Dublin's foreign minister Simon Coveney said Dublin was not willing to "leap into the dark" by accepting a move to the second phase of Brexit negotiations on the basis of vague assurances the border will be kept open.

He said in talks with the UK ahead of the December 14 summit, the Dublin government wants to secure "an agreed wording whereby we can agree the parameters within which we can find a solution that prevents the re-emergence of the border on the island of Ireland and all the negative consequences that flow from that".

"We believe it's possible to do that," he told the Today programme. "The area that we've focused in on is the need to give reassurance that there will not be regulatory divergence between the two jurisdictions on the island of Ireland, because if there is, then it is very hard to avoid a checking system.
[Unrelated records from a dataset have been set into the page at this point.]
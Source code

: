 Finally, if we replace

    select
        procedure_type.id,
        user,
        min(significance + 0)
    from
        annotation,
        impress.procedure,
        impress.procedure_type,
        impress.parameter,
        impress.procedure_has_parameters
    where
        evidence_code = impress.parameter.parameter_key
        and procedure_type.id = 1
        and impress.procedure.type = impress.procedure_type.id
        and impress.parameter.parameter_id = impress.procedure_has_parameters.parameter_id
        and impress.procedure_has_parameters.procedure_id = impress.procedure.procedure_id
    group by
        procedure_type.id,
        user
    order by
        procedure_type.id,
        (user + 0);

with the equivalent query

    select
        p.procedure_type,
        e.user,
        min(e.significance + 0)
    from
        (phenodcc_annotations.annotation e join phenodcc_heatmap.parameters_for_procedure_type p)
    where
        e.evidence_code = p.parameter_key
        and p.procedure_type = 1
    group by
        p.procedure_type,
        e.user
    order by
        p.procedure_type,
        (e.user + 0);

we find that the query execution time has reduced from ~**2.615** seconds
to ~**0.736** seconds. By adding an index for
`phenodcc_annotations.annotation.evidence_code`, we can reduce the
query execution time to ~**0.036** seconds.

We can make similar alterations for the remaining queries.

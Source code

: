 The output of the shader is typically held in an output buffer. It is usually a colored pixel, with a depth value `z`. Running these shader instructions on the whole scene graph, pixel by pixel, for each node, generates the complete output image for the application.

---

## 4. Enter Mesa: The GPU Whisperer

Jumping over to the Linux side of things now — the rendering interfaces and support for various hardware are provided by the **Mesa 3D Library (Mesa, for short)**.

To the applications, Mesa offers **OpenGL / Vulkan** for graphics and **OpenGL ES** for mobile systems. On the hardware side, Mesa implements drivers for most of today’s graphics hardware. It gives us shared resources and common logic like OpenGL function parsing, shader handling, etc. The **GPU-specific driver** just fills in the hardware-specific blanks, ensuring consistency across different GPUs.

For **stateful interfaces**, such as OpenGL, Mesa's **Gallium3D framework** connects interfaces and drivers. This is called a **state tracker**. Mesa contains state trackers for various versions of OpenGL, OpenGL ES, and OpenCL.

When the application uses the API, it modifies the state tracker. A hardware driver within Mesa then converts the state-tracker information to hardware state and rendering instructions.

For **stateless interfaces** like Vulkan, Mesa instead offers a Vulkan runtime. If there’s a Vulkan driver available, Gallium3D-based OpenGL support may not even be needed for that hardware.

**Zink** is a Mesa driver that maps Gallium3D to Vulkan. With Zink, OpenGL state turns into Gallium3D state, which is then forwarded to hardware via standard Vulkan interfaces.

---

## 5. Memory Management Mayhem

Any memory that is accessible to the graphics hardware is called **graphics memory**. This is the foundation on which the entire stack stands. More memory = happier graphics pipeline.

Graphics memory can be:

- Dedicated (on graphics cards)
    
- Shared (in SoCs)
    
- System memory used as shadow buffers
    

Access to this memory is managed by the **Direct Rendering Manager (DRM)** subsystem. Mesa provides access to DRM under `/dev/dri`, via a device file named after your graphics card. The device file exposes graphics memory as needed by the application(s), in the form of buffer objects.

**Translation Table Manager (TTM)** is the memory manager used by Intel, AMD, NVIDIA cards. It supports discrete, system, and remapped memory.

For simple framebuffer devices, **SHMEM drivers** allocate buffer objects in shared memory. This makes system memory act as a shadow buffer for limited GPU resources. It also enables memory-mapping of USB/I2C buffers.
"If you have different standards in terms of food safety, animal welfare, animal health, if you have different standards in relation to medical devices and the approval of drugs, how then can you maintain practical north/south co-operation as we have it today, if that regulatory divergence appears after Northern Ireland and the rest of the UK leaves the European Union."

Mr Coveney said the British government was "essentially saying 'We will solve this problem, but not just now"'.

But he said the reason why the border issue was included in the first part of negotiations, alongside Britain's financial settlement and EU citizens' rights, was precisely "so that we can give reassurance in phase one that these problems can be solved in phase two".

He said: "What the British government has been asking of the Irish government is to just 'trust us, we'll solve these issues with a broad, bold trade agreement'.

"But that may not be possible, we don't know. We can't be asked to leap into the dark by opening up phase two discussions in the hope that these issues might be resolved."

Former first minister Lord Trimble said Mr Coveney should "go back and rethink what he's saying".

"We are going to leave the EU and one of the reasons for leaving it is to have our own say no what the regulatory framework for British industry is to be," the Conservative peer told Today.

"He is saying we should continue to be bound in all circumstances by the EU regulatory framework. What would then be the point of leaving?"

Lord Trimble said he backed a British government proposal to avoid the need for border checks by exempting smaller companies from tariffs when moving goods between Northern Ireland and the Republic.

The Republic should ask Brussels to change EU law to relieve it of "the obligation to put infrastructure on the Irish side of the border", he said.